In your answer, repeat each line of the data exactly.

·····

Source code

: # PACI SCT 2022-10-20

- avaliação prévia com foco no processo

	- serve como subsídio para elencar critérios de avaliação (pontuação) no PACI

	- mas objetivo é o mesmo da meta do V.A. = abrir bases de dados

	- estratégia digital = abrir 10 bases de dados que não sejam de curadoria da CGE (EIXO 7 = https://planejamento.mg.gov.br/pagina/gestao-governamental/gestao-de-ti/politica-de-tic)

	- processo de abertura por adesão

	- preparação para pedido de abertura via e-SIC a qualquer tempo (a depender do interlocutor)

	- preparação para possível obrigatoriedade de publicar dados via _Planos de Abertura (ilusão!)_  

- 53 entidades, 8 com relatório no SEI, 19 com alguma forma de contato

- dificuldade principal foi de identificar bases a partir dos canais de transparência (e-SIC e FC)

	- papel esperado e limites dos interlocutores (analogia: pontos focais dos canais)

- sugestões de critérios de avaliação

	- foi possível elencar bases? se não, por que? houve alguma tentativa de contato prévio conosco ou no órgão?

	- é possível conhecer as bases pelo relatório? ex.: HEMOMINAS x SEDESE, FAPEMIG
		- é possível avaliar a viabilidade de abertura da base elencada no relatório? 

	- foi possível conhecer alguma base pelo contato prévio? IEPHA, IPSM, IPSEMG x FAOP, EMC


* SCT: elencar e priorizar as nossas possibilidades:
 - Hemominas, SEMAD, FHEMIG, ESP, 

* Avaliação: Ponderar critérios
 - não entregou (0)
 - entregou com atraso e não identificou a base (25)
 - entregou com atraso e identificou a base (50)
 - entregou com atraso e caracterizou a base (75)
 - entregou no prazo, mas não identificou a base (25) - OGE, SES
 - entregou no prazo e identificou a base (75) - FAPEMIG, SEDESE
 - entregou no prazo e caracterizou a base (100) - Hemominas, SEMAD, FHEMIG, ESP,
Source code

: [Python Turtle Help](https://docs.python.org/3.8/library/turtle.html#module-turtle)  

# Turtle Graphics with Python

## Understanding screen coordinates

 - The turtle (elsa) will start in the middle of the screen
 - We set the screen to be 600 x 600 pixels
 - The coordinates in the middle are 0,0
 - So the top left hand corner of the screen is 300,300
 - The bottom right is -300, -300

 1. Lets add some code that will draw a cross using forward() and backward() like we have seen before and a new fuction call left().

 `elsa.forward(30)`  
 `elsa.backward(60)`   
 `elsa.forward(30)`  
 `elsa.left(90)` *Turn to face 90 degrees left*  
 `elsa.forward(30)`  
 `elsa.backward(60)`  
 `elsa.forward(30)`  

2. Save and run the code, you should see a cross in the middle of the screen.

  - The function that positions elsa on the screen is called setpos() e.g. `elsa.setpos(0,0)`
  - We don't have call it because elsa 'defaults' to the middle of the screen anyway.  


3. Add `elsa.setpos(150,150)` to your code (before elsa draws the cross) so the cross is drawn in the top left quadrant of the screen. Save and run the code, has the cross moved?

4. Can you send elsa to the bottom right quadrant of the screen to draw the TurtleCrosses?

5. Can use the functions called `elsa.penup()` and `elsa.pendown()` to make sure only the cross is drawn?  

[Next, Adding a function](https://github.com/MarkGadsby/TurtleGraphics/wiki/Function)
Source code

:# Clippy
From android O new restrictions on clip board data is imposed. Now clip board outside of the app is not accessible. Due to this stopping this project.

·····

SOLVED EXERCISE:
Source code

: # PACI SCT 2022-10-20

- avaliação prévia com foco no processo

	- serve como subsídio para elencar critérios de avaliação (pontuação) no PACI

	- mas objetivo é o mesmo da meta do V.A. = abrir bases de dados

	- estratégia digital = abrir 10 bases de dados que não sejam de curadoria da CGE (EIXO 7 = https://planejamento.mg.gov.br/pagina/gestao-governamental/gestao-de-ti/politica-de-tic)

	- processo de abertura por adesão

	- preparação para pedido de abertura via e-SIC a qualquer tempo (a depender do interlocutor)

	- preparação para possível obrigatoriedade de publicar dados via _Planos de Abertura (ilusão!)_  

- 53 entidades, 8 com relatório no SEI, 19 com alguma forma de contato

- dificuldade principal foi de identificar bases a partir dos canais de transparência (e-SIC e FC)

	- papel esperado e limites dos interlocutores (analogia: pontos focais dos canais)

- sugestões de critérios de avaliação

	- foi possível elencar bases? se não, por que? houve alguma tentativa de contato prévio conosco ou no órgão?

	- é possível conhecer as bases pelo relatório? ex.: HEMOMINAS x SEDESE, FAPEMIG
		- é possível avaliar a viabilidade de abertura da base elencada no relatório? 

	- foi possível conhecer alguma base pelo contato prévio? IEPHA, IPSM, IPSEMG x FAOP, EMC


* SCT: elencar e priorizar as nossas possibilidades:
 - Hemominas, SEMAD, FHEMIG, ESP, 

* Avaliação: Ponderar critérios
 - não entregou (0)
 - entregou com atraso e não identificou a base (25)
 - entregou com atraso e identificou a base (50)
 - entregou com atraso e caracterizou a base (75)
 - entregou no prazo, mas não identificou a base (25) - OGE, SES
 - entregou no prazo e identificou a base (75) - FAPEMIG, SEDESE
 - entregou no prazo e caracterizou a base (100) - Hemominas, SEMAD, FHEMIG, ESP,
Source code

: [Python Turtle Help](https://docs.python.org/3.8/library/turtle.html#module-turtle)  

# Turtle Graphics with Python

## Understanding screen coordinates

 - The turtle (elsa) will start in the middle of the screen
 - We set the screen to be 600 x 600 pixels
 - The coordinates in the middle are 0,0
 - So the top left hand corner of the screen is 300,300
 - The bottom right is -300, -300

 1. Lets add some code that will draw a cross using forward() and backward() like we have seen before and a new fuction call left().

 `elsa.forward(30)`  
 `elsa.backward(60)`   
 `elsa.forward(30)`  
 `elsa.left(90)` *Turn to face 90 degrees left*  
 `elsa.forward(30)`  
 `elsa.backward(60)`  
 `elsa.forward(30)`  

2. Save and run the code, you should see a cross in the middle of the screen.

  - The function that positions elsa on the screen is called setpos() e.g. `elsa.setpos(0,0)`
  - We don't have call it because elsa 'defaults' to the middle of the screen anyway.  


3. Add `elsa.setpos(150,150)` to your code (before elsa draws the cross) so the cross is drawn in the top left quadrant of the screen. Save and run the code, has the cross moved?

4. Can you send elsa to the bottom right quadrant of the screen to draw the TurtleCrosses?

5. Can use the functions called `elsa.penup()` and `elsa.pendown()` to make sure only the cross is drawn?  

[Next, Adding a function](https://github.com/MarkGadsby/TurtleGraphics/wiki/Function)
Source code

:# Clippy
From android O new restrictions on clip board data is imposed. Now clip board outside of the app is not accessible. Due to this stopping this project.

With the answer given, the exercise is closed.